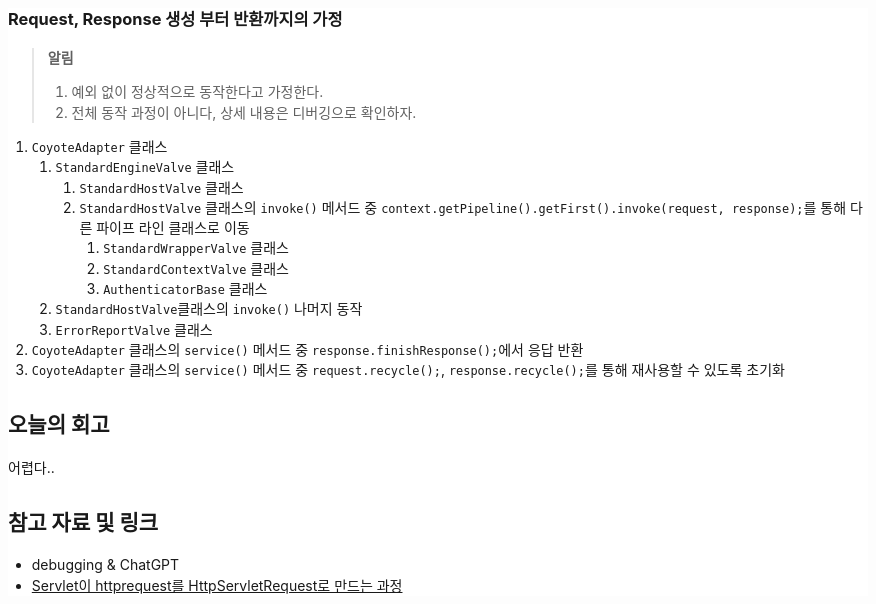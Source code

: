 ### Request, Response 생성 부터 반환까지의 가정

> **알림**
>
> 1. 예외 없이 정상적으로 동작한다고 가정한다.
> 2. 전체 동작 과정이 아니다, 상세 내용은 디버깅으로 확인하자.

1. `CoyoteAdapter` 클래스
    1. `StandardEngineValve` 클래스
        1. `StandardHostValve` 클래스
        2. `StandardHostValve` 클래스의 `invoke()` 메서드 중 `context.getPipeline().getFirst().invoke(request, response);`를 통해 다른 파이프 라인 클래스로 이동
            1. `StandardWrapperValve` 클래스
            2. `StandardContextValve` 클래스
            3. `AuthenticatorBase` 클래스
    2. `StandardHostValve`클래스의 `invoke()` 나머지 동작
    3. `ErrorReportValve` 클래스
2. `CoyoteAdapter` 클래스의 `service()` 메서드 중 `response.finishResponse();`에서 응답 반환
3. `CoyoteAdapter` 클래스의 `service()` 메서드 중 `request.recycle();`, `response.recycle();`를 통해 재사용할 수 있도록 초기화

## 오늘의 회고

어렵다..

## 참고 자료 및 링크

- debugging & ChatGPT
- [Servlet이 httprequest를 HttpServletRequest로 만드는 과정](https://www.inflearn.com/questions/297537/servlet%EC%9D%B4-httprequest%EB%A5%BC-httpservletrequest%EB%A1%9C-%EB%A7%8C%EB%93%9C%EB%8A%94-%EA%B3%BC%EC%A0%95)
----
Aim of the exercise
Your answer must be a single number: the count of lines in the records that hold the word "invoke".

Exercise solution
2